Each token on a community is initially minted by a registered TokenManager. Token minting is available exclusively through TokenManagers. TokenManagers define how minting works. Creators can register a new token manager by calling:

function registerTokenManager(address _tokenManager) external;

Registered TokenManagers interface with the community via these functions:

function managerMintNewToOne(
    address to,
    uint256[] calldata amounts,
    string[] calldata uris,
    bool[] calldata isMembership
) external returns (uint256[] memory);

function managerMintNewToMultiple(
    address[] calldata to,
    uint256[] calldata amounts,
    string calldata _uri,
    bool isMembership
) external returns (uint256);

function managerMintExistingMinimized(
    address to,
    uint256 tokenId,
    uint256 amount
) external;

This is really powerful, because by deploying new TokenManagers, creators and Highlight are able to facilitate any mint mechanism they want on any type of token. The ERC1155 standard in conjunction with this model is powerful. For example, using this model, communities are able to quickly and easily facilitate a 10,000 PFP 1/1 mint, and then distribute a social token currency for holders of the aforementioned NFTs. All in the same community! They’re also able to define if the tokens minted gate the community itself, by denoting isMembership.
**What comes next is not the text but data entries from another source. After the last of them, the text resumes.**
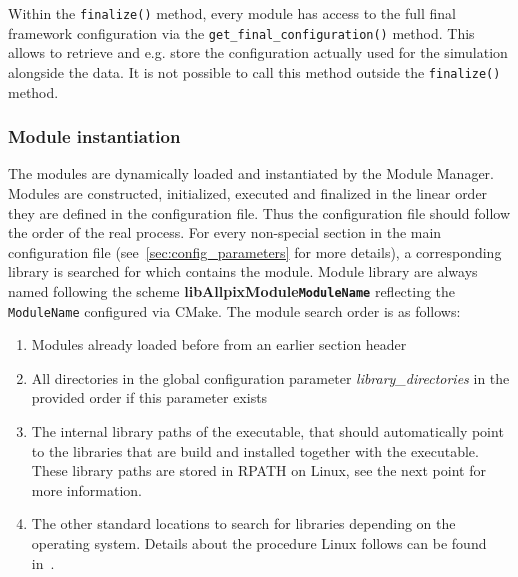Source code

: Within the \texttt{finalize()} method, every module has access to the full final framework configuration via the \texttt{get\_final\_configuration()} method.
This allows to retrieve and e.g. store the configuration actually used for the simulation alongside the data.
It is not possible to call this method outside the \texttt{finalize()} method.

\subsubsection{Module instantiation}
\label{sec:module_instantiation}
The modules are dynamically loaded and instantiated by the Module Manager.
Modules are constructed, initialized, executed and finalized in the linear order they are defined in the configuration file.
Thus the configuration file should follow the order of the real process.
For every non-special section in the main configuration file (see~\ref{sec:config_parameters} for more details), a corresponding library is searched for which contains the module.
Module library are always named following the scheme \textbf{libAllpixModule\texttt{ModuleName}} reflecting the \texttt{ModuleName} configured via CMake.
The module search order is as follows:
\begin{enumerate}
\item Modules already loaded before from an earlier section header
\item All directories in the global configuration parameter \textit{library\_directories} in the provided order if this parameter exists
\item The internal library paths of the executable, that should automatically point to the libraries that are build and installed together with the executable.
These library paths are stored in RPATH on Linux, see the next point for more information.
\item The other standard locations to search for libraries depending on the operating system.
Details about the procedure Linux follows can be found in~\cite{linuxld}.
\end{enumerate}

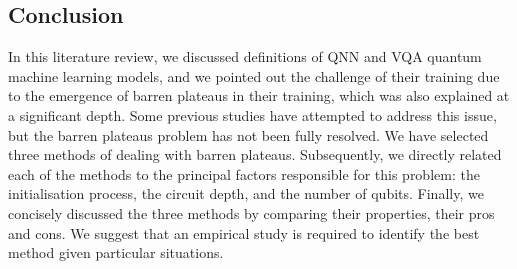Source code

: \subsection{Conclusion}
In this literature review, we discussed definitions of QNN and VQA quantum machine learning models, and we pointed out the challenge of their training due to the emergence of barren plateaus in their training, which was also explained at a significant depth.
Some previous studies have attempted to address this issue, but the barren plateaus problem has not been fully resolved.
We have selected three methods of dealing with barren plateaus.
Subsequently, we directly related each of the methods to the principal factors responsible for this problem: the initialisation process, the circuit depth, and the number of qubits.
Finally, we concisely discussed the three methods by comparing their properties, their pros and cons.
We suggest that an empirical study is required to identify the best method given particular situations.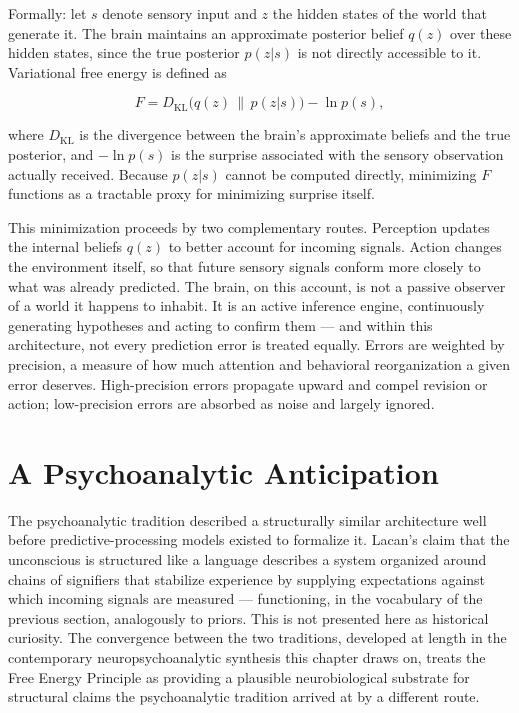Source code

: \documentclass[12pt,a4paper]{book}
\begin{document}
Formally: let $s$ denote sensory input and $z$ the hidden states of the world that generate it. The brain maintains an approximate posterior belief $q(z)$ over these hidden states, since the true posterior $p(z|s)$ is not directly accessible to it. Variational free energy is defined as

\[F = D_{\mathrm{KL}}\bigl(q(z)\,\|\,p(z|s)\bigr) - \ln p(s),\]

where $D_{\mathrm{KL}}$ is the divergence between the brain's approximate beliefs and the true posterior, and $-\ln p(s)$ is the surprise associated with the sensory observation actually received. Because $p(z|s)$ cannot be computed directly, minimizing $F$ functions as a tractable proxy for minimizing surprise itself.

This minimization proceeds by two complementary routes. Perception updates the internal beliefs $q(z)$ to better account for incoming signals. Action changes the environment itself, so that future sensory signals conform more closely to what was already predicted. The brain, on this account, is not a passive observer of a world it happens to inhabit. It is an active inference engine, continuously generating hypotheses and acting to confirm them — and within this architecture, not every prediction error is treated equally. Errors are weighted by precision, a measure of how much attention and behavioral reorganization a given error deserves. High-precision errors propagate upward and compel revision or action; low-precision errors are absorbed as noise and largely ignored.

\section{A Psychoanalytic Anticipation}

The psychoanalytic tradition described a structurally similar architecture well before predictive-processing models existed to formalize it. Lacan's claim that the unconscious is structured like a language describes a system organized around chains of signifiers that stabilize experience by supplying expectations against which incoming signals are measured — functioning, in the vocabulary of the previous section, analogously to priors. This is not presented here as historical curiosity. The convergence between the two traditions, developed at length in the contemporary neuropsychoanalytic synthesis this chapter draws on, treats the Free Energy Principle as providing a plausible neurobiological substrate for structural claims the psychoanalytic tradition arrived at by a different route.
\end{document}
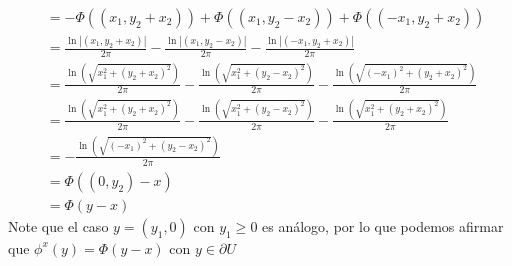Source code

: \begin{homeworkProblem}
\begin{solucion}
\begin{align*}
      &=-\Phi((x_1,y_2+x_2))+\Phi((x_1,y_2-x_2))+\Phi((-x_1,y_2+x_2))\\
      &=\frac{\ln|(x_1,y_2+x_2)|}{2\pi}-\frac{\ln|(x_1,y_2-x_2)|}{2\pi}-\frac{\ln|(-x_1,y_2+x_2)|}{2\pi}\\
      &=\frac{\ln\left( \sqrt{x_1^2 + (y_2+x_2)^2} \right)}{2\pi}-\frac{\ln\left( \sqrt{x_1^2 + (y_2-x_2)^2} \right)}{2\pi}-\frac{\ln\left( \sqrt{(-x_1)^2 + (y_2+x_2)^2} \right)}{2\pi}\\
      &=\frac{\ln\left( \sqrt{x_1^2 + (y_2+x_2)^2} \right)}{2\pi}-\frac{\ln\left( \sqrt{x_1^2 + (y_2-x_2)^2} \right)}{2\pi}-\frac{\ln\left( \sqrt{x_1^2 + (y_2+x_2)^2} \right)}{2\pi}\\
      &=-\frac{\ln\left( \sqrt{(-x_1)^2 + (y_2-x_2)^2} \right)}{2\pi}\\
      &=\Phi((0,y_2)-x)\\
      &=\Phi(y-x)
    \end{align*}
    Note que el caso $y=(y_1,0)$ con $y_1\geq 0$ es análogo, por lo que podemos afirmar que $\phi^x(y)=\Phi(y-x)$ con $y\in\partial U$ 
  \end{solucion}
\end{homeworkProblem}
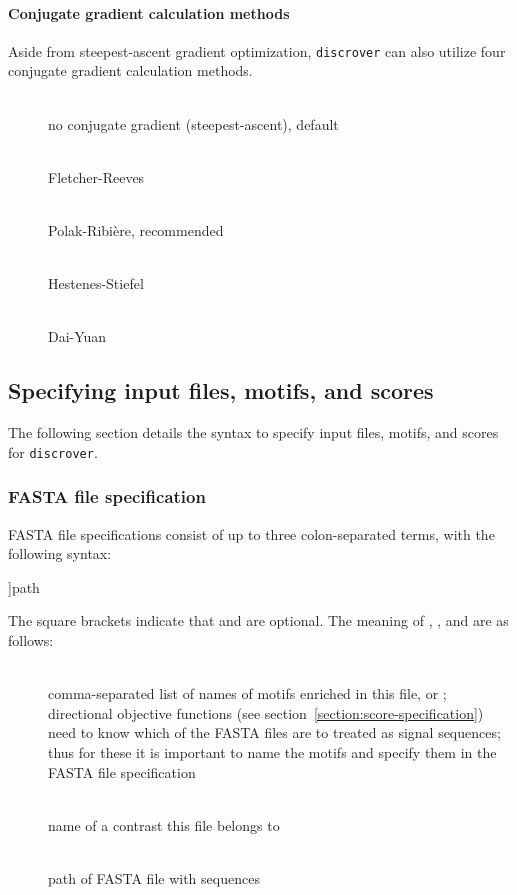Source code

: \documentclass[a4paper]{article}
\newcommand{\discrover}[0]{\texttt{discrover}}
\begin{document}
\newcommand{\Item}[1]{\item[#1] \hfill \\}

\paragraph{Conjugate gradient calculation methods}
Aside from steepest-ascent gradient optimization, \discrover{} can also utilize four conjugate gradient calculation methods.
\begin{description}
  \Item{}
    no conjugate gradient (steepest-ascent), default
  \Item{}
    Fletcher-Reeves
  \Item{}
    Polak-Ribi\`ere, recommended
  \Item{}
    Hestenes-Stiefel
  \Item{}
    Dai-Yuan
\end{description}

\subsection{Specifying input files, motifs, and scores}
\label{section:specification}
The following section details the syntax to specify input files, motifs, and scores for \discrover{}.

\subsubsection{FASTA file specification}
\label{section:fasta-specification}
FASTA file specifications consist of up to three colon-separated terms, with the following syntax:

\begin{verbbox}
[names:[contrast:]]path
\end{verbbox}
\fbox{\theverbbox[t]}

The square brackets indicate that  and  are optional.
The meaning of , , and  are as follows:

\begin{description}
 \Item{}
   comma-separated list of names of motifs enriched in this file, or ;
   directional objective functions (see section~\ref{section:score-specification}) need to know which of the FASTA files are to treated as signal sequences;
   thus for these it is important to name the motifs and specify them in the FASTA file specification
 \Item{}
   name of a contrast this file belongs to
 \Item{}
   path of FASTA file with sequences
\end{description}
\end{document}
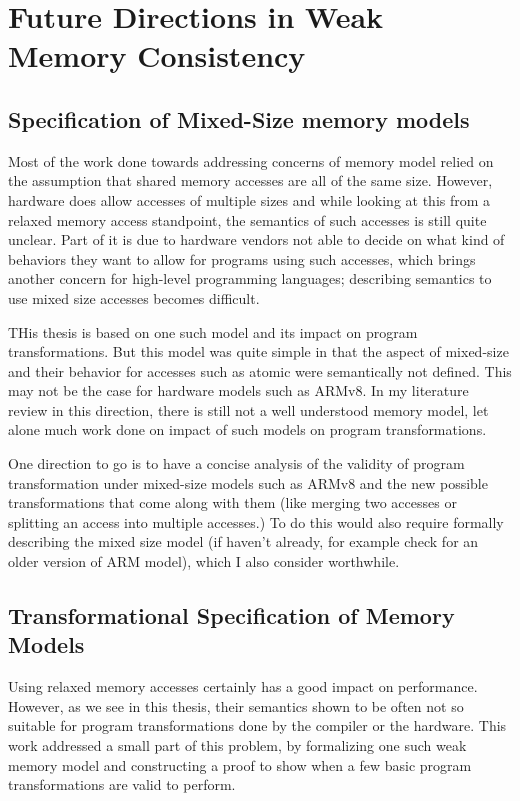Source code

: \section{Future Directions in Weak Memory Consistency}

    \subsection{Specification of Mixed-Size memory models}

        Most of the work done towards addressing concerns of memory model relied on the assumption that shared memory accesses are all of the same size. However, hardware does allow accesses of multiple sizes and while looking at this from a relaxed memory access standpoint, the semantics of such accesses is still quite unclear. Part of it is due to hardware vendors not able to decide on what kind of behaviors they want to allow for programs using such accesses, which brings another concern for high-level programming languages; describing semantics to use mixed size accesses becomes difficult. 

        THis thesis is based on one such model and its impact on program transformations. But this model was quite simple in that the aspect of mixed-size and their behavior for accesses such as atomic were semantically not defined. This may not be the case for hardware models such as ARMv8. In my literature review in this direction, there is still not a well understood memory model, let alone much work done on impact of such models on program transformations. 

        One direction to go is to have a concise analysis of the validity of program transformation under mixed-size models such as ARMv8 and the new possible transformations that come along with them (like merging two accesses or splitting an access into multiple accesses.) To do this would also require formally describing the mixed size model (if haven't already, for example check \cite{DBLP:conf/popl/FlurSPNMGSBS17} for an older version of ARM model), which I also consider worthwhile.  

    \subsection{Transformational Specification of Memory Models}

        Using relaxed memory accesses certainly has a good impact on performance. However, as we see in this thesis, their semantics shown to be often not so suitable for program transformations done by the compiler or the hardware. This work addressed a small part of this problem, by formalizing one such weak memory model and constructing a proof to show when a few basic program transformations are valid to perform. 

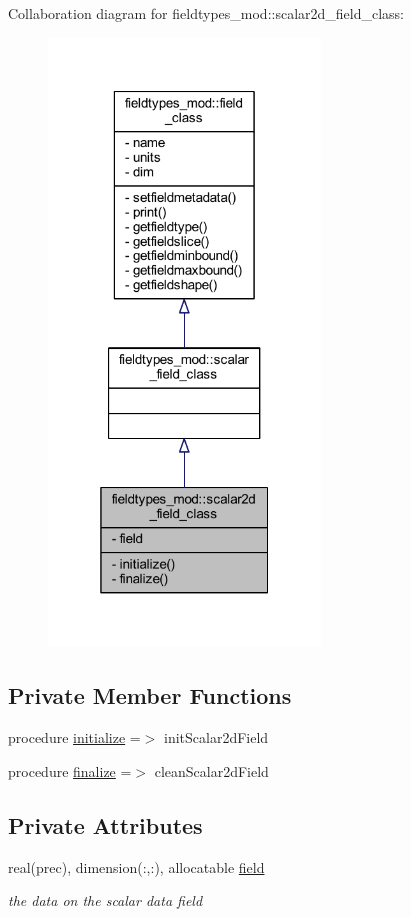Collaboration diagram for fieldtypes\+\_\+mod\+:\+:scalar2d\+\_\+field\+\_\+class\+:\nopagebreak
\begin{figure}[H]
\begin{center}
\leavevmode
\includegraphics[width=205pt]{structfieldtypes__mod_1_1scalar2d__field__class__coll__graph}
\end{center}
\end{figure}
\subsection*{Private Member Functions}
\begin{DoxyCompactItemize}
\item 
procedure \mbox{\hyperlink{structfieldtypes__mod_1_1scalar2d__field__class_ad351be43d28cb9fc0a7cbb8874315276}{initialize}} =$>$ init\+Scalar2d\+Field
\item 
procedure \mbox{\hyperlink{structfieldtypes__mod_1_1scalar2d__field__class_ae4b29ecca102f1ad00b9a3aabd5effc3}{finalize}} =$>$ clean\+Scalar2d\+Field
\end{DoxyCompactItemize}
\subsection*{Private Attributes}
\begin{DoxyCompactItemize}
\item 
real(prec), dimension(\+:,\+:), allocatable \mbox{\hyperlink{structfieldtypes__mod_1_1scalar2d__field__class_a4c3879389ef1af4e218544a5acc3215d}{field}}
\begin{DoxyCompactList}\small\item\em the data on the scalar data field \end{DoxyCompactList}\end{DoxyCompactItemize}


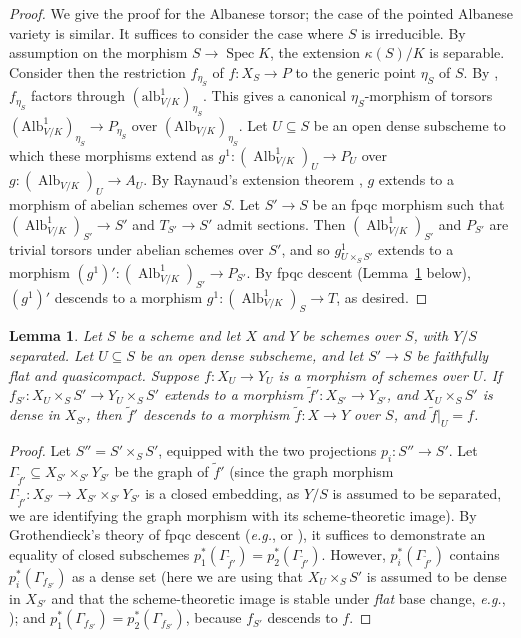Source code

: \documentclass[11pt, reqno]{amsart}
\numberwithin{equation}{section}
\newtheorem{lem}[teo]{Lemma}
\theoremstyle{definition}
\theoremstyle{remark}
\newcommand{\til}[1]{{\widetilde{#1}}}
\DeclareMathOperator{\alb}{Alb}
\begin{document}
 
 \begin{proof}  We give the proof for the Albanese torsor; the case of the pointed Albanese variety is similar.  It suffices to consider the case where $S$ is irreducible.  By assumption on the morphism $S \to \operatorname{Spec} K$, the extension 
  $\kappa(S)/K$ is separable.
  Consider then the restriction $f_{\eta_S}$ of  $f: X_S \to P$ to the generic
  point $\eta_S$ of $S$. By , $f_{\eta_S}$ factors
  through $(\mathrm{alb}^1_{V/K})_{\eta_S}$. This gives a canonical
  $\eta_S$-morphism of torsors $(\mathrm{Alb}^1_{V/K})_{\eta_S} \to P_{\eta_S}$
  over $(\mathrm{Alb}_{V/K})_{\eta_S}$.  Let $U\subseteq S$ be an open dense
  subscheme to which these morphisms extend as $g^1: (\alb^1_{V/K})_U \to P_U$
  over $g: (\alb_{V/K})_U \to A_U$.
  By Raynaud's extension theorem \cite[I.2.7]{FC},
  $g$ extends to a morphism of abelian schemes over $S$.
  Let $S' \to S$ be an fpqc morphism such that $(\alb^1_{V/K})_{S'}\to S'$ and
  $T_{S'}\to S'$ admit sections.  Then $(\alb^1_{V/K})_{S'}$ and $P_{S'}$ are
  trivial torsors under abelian schemes over $S'$, and so $g^1_{U\times_S S'}$
  extends to a morphism $(g^1)': (\alb^1_{V/K})_{S'} \to P_{S'}$.  By fpqc descent
  (Lemma~\ref{L:fpqc} below), $(g^1)'$ descends to a morphism $g^1: (\alb^1_{V/K})_S \to
  T$, as desired.
\end{proof}

\begin{lem}
	  \label{L:fpqc}
	  Let $S$ be a scheme  	   and let $X$ and $Y$ be schemes over  $S$, with $Y/S$ separated. 
	  Let $U\subseteq S$ be an open dense subscheme, and let $S' \to S$ be
	  faithfully flat and quasicompact.  Suppose $f: X_U \to Y_U$ is a morphism of
	  schemes over $U$.  If $f_{S'}: X_U \times_S S' \to Y_U\times_S S'$ extends to a
	  morphism $\til f':X_{S'} \to Y_{S'}$, 
	  and $X_U\times_S S'$ is dense in $X_{S'}$,  
     	  then $\til f'$ descends to a morphism
	  $\til f: X \to Y$ over $S$, and $\til f|_U = f$.	
	   	\end{lem}
          
	 \begin{proof}
	  Let $S'' = S' \times_S S'$, equipped with the two projections $p_i:S'' \to
	  S'$. Let $\Gamma_{\til f'} \subseteq X_{S'} \times_{S'} Y_{S'}$ be the graph of
	  $\til f'$ (since the graph morphism $\Gamma_{\til f'}:X_{S'}\to   X_{S'} \times_{S'} Y_{S'}$  is a closed embedding, as $Y/S$ is assumed to be separated, we are identifying the graph morphism with its scheme-theoretic image).  By Grothendieck's theory of fpqc descent (\emph{e.g.}, \cite[\S
	  6.1]{BLR} or \cite[Thm.~3.1]{conradtrace}), it suffices to demonstrate an
	  equality of closed subschemes $p_1^*(\Gamma_{\til f'}) = p_2^*(\Gamma_{\til
	   f'})$. However, $p_i^*(\Gamma_{\til f'})$ contains $p_i^*(\Gamma_{f_{S'}})$ as a
	  dense set (here we are using that $X_U\times_SS'$ is assumed to be dense in $X_{S'}$  and that the scheme-theoretic image is stable under \emph{flat} base change, \emph{e.g.}, \cite[Prop.~V-8, p.217]{EH2000}); and $p_1^*(\Gamma_{f_{S'}}) = p_2^*(\Gamma_{f_{S'}})$, because
	  $f_{S'}$ descends to $f$.
	 \end{proof}
\end{document}
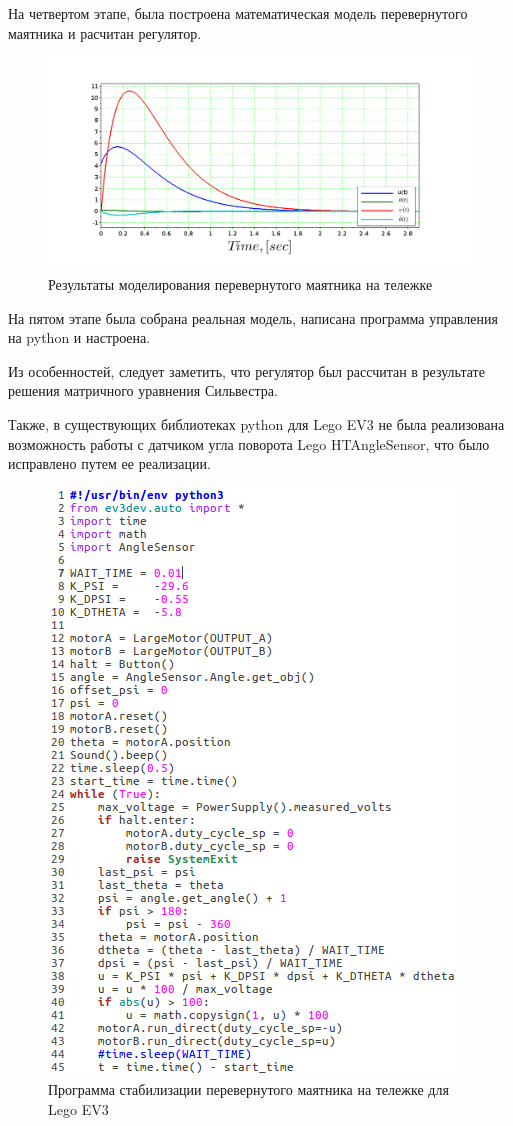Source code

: \documentclass[a4paper,14pt]{extreport}
\begin{document}
	На четвертом этапе, была построена математическая модель перевернутого маятника и расчитан регулятор.
	
	\begin{figure}[H]
		\center\includegraphics[width=1\linewidth]{pend4.png}
		\caption{Результаты моделирования перевернутого маятника на тележке}
		\label{fig:scr1}
	\end{figure}
	
	На пятом этапе была собрана реальная модель, написана программа управления на python и настроена.
	
	Из особенностей, следует заметить, что регулятор был рассчитан в результате решения матричного уравнения Сильвестра.
	
	Также, в существующих библиотеках python для Lego EV3 не была реализована возможность работы с датчиком угла поворота Lego HTAngleSensor, что было исправлено путем ее реализации.
	
	
	\begin{figure}[H]
		\center\includegraphics[width=0.7\linewidth]{listing2.png}
		\caption{Программа стабилизации перевернутого маятника на тележке для Lego EV3}
		\label{fig:scr1}
	\end{figure}
	
\end{document}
A simple use-case here is defining payment gateways for a token sale. Although Highlight enables on-chain payments via the aforementioned CentralPaymentsManager, an alternative implementation not reliant on the platform is one that manages token sales via a TokenManager, perhaps one titled PaymentsTokenManager or something similar.

Besides providing these points of leverage, a key advantage here is that storing and managing payments on a TokenManager doesn’t pollute the key community contract with potentially temporaneous data, as the community is expected to live forever.

After a token is minted by a TokenManager, the token is managed by that TokenManager.

mapping(uint256 => address) internal _tokenToManager;

There are three characteristics that define a token:

  1. Supply: is it a 1/1 NFT, a semi-fungible token, or a currency

  2. Movement: how does the token behave on transfers, burns

  3. Content: what is the metadata - name, description, media, etc.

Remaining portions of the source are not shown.